Right - quite a lot, given time and place, 70s-80s in rural towns of moderate size.
-Chose their house based on the school district offering art and music
-Insisted that the principal figure out how to accommodate me, then homeschooled when the prinicipal admitted that was impossible
-kids' college, library, huge engineering projects covering our entire suburban lot
-Did their best to include neighborhood kids in our enrichment, so that even though we were different, we weren't completely isolated by experience; demonstrated equal respect to all our neighbors while acknowledging ability differences
-Explained my testing to me, to the best of their ability (age-equivalents, but not rarities)
-Treated their kids as individuals, and gave each of us different resources according to interests and needs

Wrong- nothing intentional, but hindsight reveals problems.
-They didn't understand how different I felt from the kids around me, or that this was important, or that it was a problem that could be solved.
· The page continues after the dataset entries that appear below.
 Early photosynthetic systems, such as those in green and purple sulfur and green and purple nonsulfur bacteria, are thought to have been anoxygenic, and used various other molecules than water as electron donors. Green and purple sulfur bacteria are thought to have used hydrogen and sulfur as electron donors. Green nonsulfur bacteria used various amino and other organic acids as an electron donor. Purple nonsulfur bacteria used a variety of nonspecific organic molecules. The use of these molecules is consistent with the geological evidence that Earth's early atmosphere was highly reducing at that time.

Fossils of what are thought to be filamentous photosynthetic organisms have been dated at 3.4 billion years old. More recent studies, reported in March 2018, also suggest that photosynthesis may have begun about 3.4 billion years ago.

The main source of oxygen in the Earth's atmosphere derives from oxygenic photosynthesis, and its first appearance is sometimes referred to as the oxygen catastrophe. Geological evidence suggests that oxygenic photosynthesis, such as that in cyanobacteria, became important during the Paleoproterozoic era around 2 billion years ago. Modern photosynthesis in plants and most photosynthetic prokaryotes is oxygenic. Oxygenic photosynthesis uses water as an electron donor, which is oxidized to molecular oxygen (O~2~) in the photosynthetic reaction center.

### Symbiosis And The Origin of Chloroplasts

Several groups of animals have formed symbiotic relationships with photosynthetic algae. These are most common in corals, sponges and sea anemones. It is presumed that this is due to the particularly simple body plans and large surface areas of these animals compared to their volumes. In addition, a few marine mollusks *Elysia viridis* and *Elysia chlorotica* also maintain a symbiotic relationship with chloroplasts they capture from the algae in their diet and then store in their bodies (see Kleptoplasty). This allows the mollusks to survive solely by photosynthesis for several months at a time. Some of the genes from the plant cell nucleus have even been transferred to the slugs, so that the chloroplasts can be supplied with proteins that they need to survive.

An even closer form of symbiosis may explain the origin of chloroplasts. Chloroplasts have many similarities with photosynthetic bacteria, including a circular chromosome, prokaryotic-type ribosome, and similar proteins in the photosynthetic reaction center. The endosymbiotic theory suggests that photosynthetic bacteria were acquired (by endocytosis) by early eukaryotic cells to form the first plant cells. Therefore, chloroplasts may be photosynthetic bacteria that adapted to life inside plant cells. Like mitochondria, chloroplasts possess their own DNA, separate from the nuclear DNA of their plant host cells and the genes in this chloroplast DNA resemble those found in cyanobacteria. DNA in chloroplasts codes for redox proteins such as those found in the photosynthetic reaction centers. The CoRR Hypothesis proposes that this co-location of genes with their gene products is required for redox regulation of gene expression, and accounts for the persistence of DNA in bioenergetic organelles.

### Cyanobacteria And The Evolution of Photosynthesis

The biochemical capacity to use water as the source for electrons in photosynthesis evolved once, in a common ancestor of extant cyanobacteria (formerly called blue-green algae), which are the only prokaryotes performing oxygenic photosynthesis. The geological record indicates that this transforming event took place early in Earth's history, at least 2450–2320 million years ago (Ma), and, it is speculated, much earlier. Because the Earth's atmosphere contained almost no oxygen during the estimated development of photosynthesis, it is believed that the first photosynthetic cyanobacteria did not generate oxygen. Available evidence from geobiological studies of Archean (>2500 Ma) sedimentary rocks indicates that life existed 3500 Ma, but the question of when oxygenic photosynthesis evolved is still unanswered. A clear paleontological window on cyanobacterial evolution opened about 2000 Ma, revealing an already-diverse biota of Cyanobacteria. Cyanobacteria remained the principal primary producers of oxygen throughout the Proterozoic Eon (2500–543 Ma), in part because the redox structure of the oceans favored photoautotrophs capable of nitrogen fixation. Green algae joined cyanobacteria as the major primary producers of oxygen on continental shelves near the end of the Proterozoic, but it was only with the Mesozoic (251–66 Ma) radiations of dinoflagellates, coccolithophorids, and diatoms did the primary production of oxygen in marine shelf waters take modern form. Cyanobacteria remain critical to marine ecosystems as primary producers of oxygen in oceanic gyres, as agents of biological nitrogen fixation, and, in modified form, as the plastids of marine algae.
I first met my peers in college; I was so far out of the range of even my GT program (district-wide dedicated campus) that I spent all my time trying to figure out why my classmates were being so illogical. I knew that my scores were pretty far above the next highest in my classroom, but I didn't know what that *meant*. Meeting other EG kids in childhood would have changed my life. I think I would have grown up more socially confident, knowing there was a difference between myself and others.
-When I was 8 or 10 they stopped criticizing anything I did. They just looked amazed with a sparkle in their eyes and approved of my achievement. Even if it took a lazy 10 minutes to do. I needed more direction than that; a hint of how my first effort could be improved upon. Some of that library time could have been used to show me what could be done next.
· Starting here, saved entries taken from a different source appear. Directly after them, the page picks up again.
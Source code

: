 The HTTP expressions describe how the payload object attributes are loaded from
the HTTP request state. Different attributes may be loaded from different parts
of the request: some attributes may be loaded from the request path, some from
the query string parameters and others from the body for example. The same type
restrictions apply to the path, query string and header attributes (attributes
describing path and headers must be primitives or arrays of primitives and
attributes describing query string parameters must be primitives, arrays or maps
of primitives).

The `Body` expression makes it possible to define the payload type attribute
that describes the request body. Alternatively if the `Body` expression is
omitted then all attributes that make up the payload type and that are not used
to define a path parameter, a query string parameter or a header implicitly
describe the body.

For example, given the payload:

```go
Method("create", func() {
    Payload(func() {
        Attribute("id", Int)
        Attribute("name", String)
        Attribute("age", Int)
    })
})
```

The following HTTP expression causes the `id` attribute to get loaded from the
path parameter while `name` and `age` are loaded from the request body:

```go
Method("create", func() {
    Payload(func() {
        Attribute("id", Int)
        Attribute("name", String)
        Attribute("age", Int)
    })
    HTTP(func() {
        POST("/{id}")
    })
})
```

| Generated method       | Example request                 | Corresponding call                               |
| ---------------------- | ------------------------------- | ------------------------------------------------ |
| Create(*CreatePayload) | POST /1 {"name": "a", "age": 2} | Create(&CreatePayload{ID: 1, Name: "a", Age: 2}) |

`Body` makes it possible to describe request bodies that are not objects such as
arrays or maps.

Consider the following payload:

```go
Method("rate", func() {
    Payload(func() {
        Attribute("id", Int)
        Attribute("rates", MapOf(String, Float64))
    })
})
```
-I never had to argue hard, support my position, defend my choices. This meant that I buckled in college when asked to do these things. I assumed anyone in our homework group who was confident of their answer must have it right and I struggled to understand why my answer was wrong (especially when it wasn't).
-My siblings would give a less rosy picture of their upbringing. One had a second E; none went to the same GT school I did, which was actually really good despite the population being different from me. They stayed longer in homeschool, which was not toxic, but also not directed enough. My parents' expectations scale was too linear: higher or lower, but not just different for each kid.
-Moving and parental separation was much easier on me in middle/high school than on my siblings in elementary. I took it almost in stride and my independence just went up sharply. They were devastated and really struggled with their new living conditions.